A espera é agora o vale dos aflitos: é um grito da revolta, é a primeira morada da noite a criar enredos na madrugada. O tempo dos enganos, a desaguar na foz dos sentidos, regrados, porém não intimidados pelo soar dos tambores na concomitância dos corpos humedecidos.
Ainda a Primavera consente no seu colo, as águas em rebuliço, e o Outono arruaceiro, no tempo escasso e gelado num ventre seco e amaldiçoado.
O Verão cobre de tons ébrios os sentires dispersos num caminho ainda a percorrer. Tudo é indissociável desse costume onde os sonhos são solicitados à noite, até à exaustão. As vozes afoitas regressam de um vazio sem fundo, afirmando-se detentor do espaço, onde todos dormem no preâmbulo ainda elementar de um pensamento descaído. Gritam às almas em palavras desconexas e desordeiras, sem que o sino saiba os tons certos dessa melodia cavernosa, onde se inspira, mas não se expira, e, sequer se força a pele ao composto químico habitual dos corpos.
A fuga qual corrente esmagada nos abraços fechados, é caluniada pela luz mortiça de um farol abandonado.
O pensamento é agora a peso de ouro, arremessado contra os muros.
Conspurcados os medos pelo filamento das horas incertas, que no relógio, batem livremente, somem-se pela torre em direcção ao céu.

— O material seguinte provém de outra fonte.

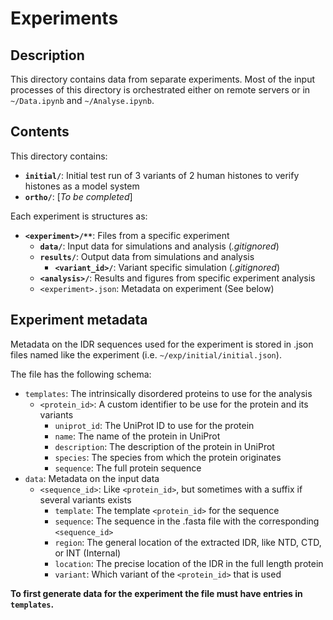 # Experiments

## Description
This directory contains data from separate experiments.
Most of the input processes of this directory is orchestrated either on remote servers or in `~/Data.ipynb` and `~/Analyse.ipynb`.


## Contents
This directory contains:
- **`initial/`**: Initial test run of 3 variants of 2 human histones to verify histones as a model system
- **`ortho/`**: [*To be completed*]


Each experiment is structures as:
- **`<experiment>/**`**: Files from a specific experiment
    - **`data/`**: Input data for simulations and analysis (*.gitignored*)
    - **`results/`**: Output data from simulations and analysis 
        - **`<variant_id>/`**: Variant specific simulation (*.gitignored*)
    - **`<analysis>/`**: Results and figures from specific experiment analysis
    - `<experiment>.json`: Metadata on experiment (See below)


## Experiment metadata
Metadata on the IDR sequences used for the experiment is stored in .json files named like the experiment (i.e. `~/exp/initial/initial.json`).

The file has the following schema:
- `templates`: The intrinsically disordered proteins to use for the analysis
    - `<protein_id>`: A custom identifier to be use for the protein and its variants
        - `uniprot_id`: The UniProt ID to use for the protein
        - `name`: The name of the protein in UniProt
        - `description`: The description of the protein in UniProt
        - `species`: The species from which the protein originates
        - `sequence`: The full protein sequence
- `data`: Metadata on the input data
    - `<sequence_id>`: Like `<protein_id>`, but sometimes with a suffix if several variants exists
        - `template`: The template `<protein_id>` for the sequence
        - `sequence`: The sequence in the .fasta file with the corresponding `<sequence_id>`
        - `region`: The general location of the extracted IDR, like NTD, CTD, or INT (Internal)
        - `location`: The precise location of the IDR in the full length protein
        - `variant`: Which variant of the `<protein_id>` that is used

**To first generate data for the experiment the file must have entries in `templates`.**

Irremediavelmente se tomam uns e outros, como se fossem pontos certeiros na escuridão. Acostumados à ira dos ventos, consomem-se em rituais consagrados no degredo, onde os espera um Todo inseparável.
Silenciam-se agora.
Tudo é forçado ao abandono, à tirania do tempo que cospe as horas e os segundos, como se tudo fosse um sermão cantado no púlpito das agonias.
Irrefletidos os silêncios desenham figurações abstractas, quando os olhos cegam e os corpos se esfregam num mutismo esbatido na lógica do tempo.

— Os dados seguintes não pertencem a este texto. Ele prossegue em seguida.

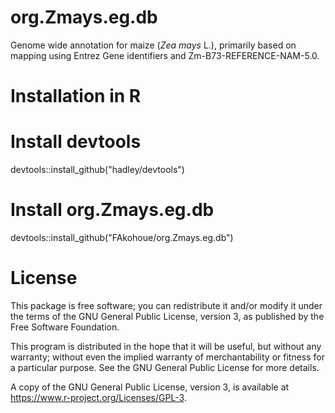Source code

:# org.Zmays.eg.db
 Genome wide annotation for maize (_Zea mays_ L.), primarily based on mapping using Entrez Gene identifiers and Zm-B73-REFERENCE-NAM-5.0.

# Installation in R
# Install devtools
devtools::install_github("hadley/devtools")
# Install org.Zmays.eg.db
devtools::install_github("FAkohoue/org.Zmays.eg.db")

# License
This package is free software; you can redistribute it and/or modify it under the terms of the GNU General Public License, version 3, as published by the Free Software Foundation.

This program is distributed in the hope that it will be useful, but without any warranty; without even the implied warranty of merchantability or fitness for a particular purpose. See the GNU General Public License for more details.

A copy of the GNU General Public License, version 3, is available at https://www.r-project.org/Licenses/GPL-3.
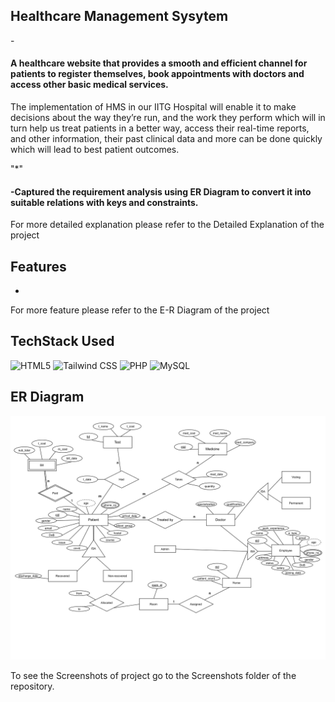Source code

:## Healthcare Management Sysytem

-<h4>A healthcare website that provides a smooth and efficient channel for patients to register themselves,
book appointments with doctors and access other basic medical services.</h4>
<p> The implementation of HMS in our IITG Hospital will enable it to make decisions
about the way they’re run, and the work they perform which will in turn help us treat
patients in a better way, access their real-time reports, and other information, their
past clinical data and more can be done quickly which will lead to best patient
outcomes.</p>
"*"<h4>-Captured the requirement analysis using ER Diagram to convert it into suitable relations with keys and constraints.</h4>
<p>For more detailed explanation please refer to the Detailed Explanation of the project</p>

## Features

-
<p>For more feature please refer to the E-R Diagram of the project</p>


## TechStack Used

<img alt="HTML5" src="https://img.shields.io/badge/html5%20-%23E34F26.svg?&style=for-the-badge&logo=html5&logoColor=white"/> 
<img alt="Tailwind CSS" src="https://img.shields.io/badge/tailwindcss%20-%2338B2AC.svg?style=for-the-badge&logo=tailwind-css&logoColor=white"/>
<img alt="PHP" src="https://img.shields.io/badge/php-%23777BB4.svg?style=for-the-badge&logo=php&logoColor=white"/>
<img alt="MySQL" src="https://img.shields.io/badge/mysql-%2300f.svg?style=for-the-badge&logo=mysql&logoColor=white"/>

## ER Diagram
<img src="ER_diagram.png"/>

<h>
<p>To see the Screenshots of project go to the Screenshots folder of the repository.</p>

Enfrentam-se os olhares vidrados como se fossem pirilampos no escuro. Só se ouvem os sons trépidos no escoar das horas incertas.
Recolhem-se brisas e aromas de um ventre ainda crescente, como se o Inverno longo dos seus dias, não mais voltasse a ser sombra nos caminhos de Deus.
O Ser supremo, a única divindade que conhecem, é ainda um templo em construção no olhar translúcido, onde o verde se mistura com o vermelho vivo das amoras a dançar como se fossem hóstias ensandecidas nas bocas fechadas.
Tudo é irremediavelmente, o centro convexo de uma ordem contrária onde o Todo se assume a única espera de tudo o que por sorte, nem sempre é a morte.